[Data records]
☆ ☆ ☆ ☆
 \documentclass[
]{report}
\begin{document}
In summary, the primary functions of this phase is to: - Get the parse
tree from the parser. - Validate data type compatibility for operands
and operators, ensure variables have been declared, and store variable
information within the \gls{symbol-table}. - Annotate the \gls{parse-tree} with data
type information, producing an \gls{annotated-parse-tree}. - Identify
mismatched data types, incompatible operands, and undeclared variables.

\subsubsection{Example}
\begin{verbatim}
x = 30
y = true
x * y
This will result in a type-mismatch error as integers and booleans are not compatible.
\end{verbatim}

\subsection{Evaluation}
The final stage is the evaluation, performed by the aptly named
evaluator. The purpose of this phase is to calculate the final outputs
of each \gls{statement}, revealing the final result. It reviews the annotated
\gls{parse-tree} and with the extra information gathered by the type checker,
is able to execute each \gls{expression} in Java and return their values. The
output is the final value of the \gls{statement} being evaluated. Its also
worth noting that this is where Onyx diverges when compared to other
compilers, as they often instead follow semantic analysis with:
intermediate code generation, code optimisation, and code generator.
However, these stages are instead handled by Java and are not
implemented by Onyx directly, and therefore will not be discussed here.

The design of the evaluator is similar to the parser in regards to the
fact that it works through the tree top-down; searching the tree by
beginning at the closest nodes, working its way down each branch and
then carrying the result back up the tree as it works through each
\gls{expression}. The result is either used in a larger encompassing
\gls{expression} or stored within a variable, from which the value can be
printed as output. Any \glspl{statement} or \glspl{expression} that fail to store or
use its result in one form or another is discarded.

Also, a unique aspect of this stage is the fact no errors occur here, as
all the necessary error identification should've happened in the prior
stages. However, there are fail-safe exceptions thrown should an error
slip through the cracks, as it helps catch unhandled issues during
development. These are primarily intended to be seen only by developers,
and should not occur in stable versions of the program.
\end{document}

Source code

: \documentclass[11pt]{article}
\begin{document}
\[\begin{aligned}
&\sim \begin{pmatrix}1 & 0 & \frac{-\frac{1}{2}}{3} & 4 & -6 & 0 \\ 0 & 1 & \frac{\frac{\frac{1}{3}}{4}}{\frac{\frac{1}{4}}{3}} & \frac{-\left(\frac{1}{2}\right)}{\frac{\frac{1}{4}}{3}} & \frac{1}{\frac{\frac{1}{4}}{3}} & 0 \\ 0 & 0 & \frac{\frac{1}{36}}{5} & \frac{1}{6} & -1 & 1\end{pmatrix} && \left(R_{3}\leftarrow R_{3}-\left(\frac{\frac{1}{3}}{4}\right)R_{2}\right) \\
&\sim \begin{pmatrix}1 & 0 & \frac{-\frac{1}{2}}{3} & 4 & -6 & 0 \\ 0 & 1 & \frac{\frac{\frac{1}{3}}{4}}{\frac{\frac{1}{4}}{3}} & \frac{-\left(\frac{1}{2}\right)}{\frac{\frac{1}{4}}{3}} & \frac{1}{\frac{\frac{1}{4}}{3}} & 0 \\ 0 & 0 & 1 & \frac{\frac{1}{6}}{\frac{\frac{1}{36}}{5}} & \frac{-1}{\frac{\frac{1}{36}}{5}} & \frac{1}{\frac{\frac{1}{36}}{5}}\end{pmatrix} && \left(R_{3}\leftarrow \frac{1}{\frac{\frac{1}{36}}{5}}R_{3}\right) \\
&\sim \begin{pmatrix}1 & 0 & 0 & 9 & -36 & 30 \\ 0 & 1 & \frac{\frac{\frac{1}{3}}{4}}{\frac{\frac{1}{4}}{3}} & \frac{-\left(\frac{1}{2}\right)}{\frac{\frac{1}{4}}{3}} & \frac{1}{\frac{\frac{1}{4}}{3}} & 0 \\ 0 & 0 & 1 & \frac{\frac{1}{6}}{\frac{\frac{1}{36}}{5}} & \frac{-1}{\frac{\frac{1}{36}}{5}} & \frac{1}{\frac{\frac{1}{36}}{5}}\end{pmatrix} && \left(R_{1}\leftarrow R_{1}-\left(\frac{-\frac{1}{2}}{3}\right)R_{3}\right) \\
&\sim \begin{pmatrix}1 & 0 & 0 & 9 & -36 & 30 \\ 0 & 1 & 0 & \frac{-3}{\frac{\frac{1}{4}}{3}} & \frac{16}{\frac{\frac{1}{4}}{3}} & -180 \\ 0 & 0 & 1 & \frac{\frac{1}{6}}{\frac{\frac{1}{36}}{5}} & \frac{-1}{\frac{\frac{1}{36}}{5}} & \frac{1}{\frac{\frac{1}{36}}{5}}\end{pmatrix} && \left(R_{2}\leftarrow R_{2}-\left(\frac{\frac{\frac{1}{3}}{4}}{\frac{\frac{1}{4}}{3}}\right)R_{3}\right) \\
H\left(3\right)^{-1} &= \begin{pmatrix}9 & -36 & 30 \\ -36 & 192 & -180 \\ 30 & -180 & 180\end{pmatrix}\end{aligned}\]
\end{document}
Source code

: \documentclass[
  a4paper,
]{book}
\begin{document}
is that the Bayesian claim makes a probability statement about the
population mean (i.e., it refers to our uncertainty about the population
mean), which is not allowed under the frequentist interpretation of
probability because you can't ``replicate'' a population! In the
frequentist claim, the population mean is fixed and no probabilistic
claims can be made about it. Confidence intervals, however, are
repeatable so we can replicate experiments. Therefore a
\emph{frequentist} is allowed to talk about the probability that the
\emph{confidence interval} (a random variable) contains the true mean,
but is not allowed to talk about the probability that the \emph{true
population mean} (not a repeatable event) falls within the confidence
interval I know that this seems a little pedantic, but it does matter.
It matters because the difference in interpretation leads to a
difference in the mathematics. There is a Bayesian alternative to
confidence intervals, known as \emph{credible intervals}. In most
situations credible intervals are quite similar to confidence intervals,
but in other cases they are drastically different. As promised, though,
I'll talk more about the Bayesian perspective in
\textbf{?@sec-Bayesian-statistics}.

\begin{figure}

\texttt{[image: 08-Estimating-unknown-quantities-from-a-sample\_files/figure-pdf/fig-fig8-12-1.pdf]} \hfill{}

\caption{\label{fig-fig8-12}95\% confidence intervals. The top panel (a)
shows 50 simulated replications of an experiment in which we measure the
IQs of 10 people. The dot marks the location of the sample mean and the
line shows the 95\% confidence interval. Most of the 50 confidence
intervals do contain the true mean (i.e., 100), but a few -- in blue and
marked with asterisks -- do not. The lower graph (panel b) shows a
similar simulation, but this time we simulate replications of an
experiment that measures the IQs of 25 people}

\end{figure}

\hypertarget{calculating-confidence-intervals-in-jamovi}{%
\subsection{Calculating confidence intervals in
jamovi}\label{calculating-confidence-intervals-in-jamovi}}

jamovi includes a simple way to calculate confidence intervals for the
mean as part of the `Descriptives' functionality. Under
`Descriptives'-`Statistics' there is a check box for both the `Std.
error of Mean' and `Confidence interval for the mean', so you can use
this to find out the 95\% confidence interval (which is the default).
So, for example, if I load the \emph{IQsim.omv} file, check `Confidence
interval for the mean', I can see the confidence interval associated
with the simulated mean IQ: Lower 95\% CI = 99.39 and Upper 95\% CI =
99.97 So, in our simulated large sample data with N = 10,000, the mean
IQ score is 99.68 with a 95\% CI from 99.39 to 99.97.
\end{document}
☆ ☆ ☆ ☆
#### TASK DETAILS:
Wherever the word "talk" appears in the data, return the whole line.

#### WRITTEN REPLY:
\emph{frequentist} is allowed to talk about the probability that the
but is not allowed to talk about the probability that the \emph{true
I'll talk more about the Bayesian perspective in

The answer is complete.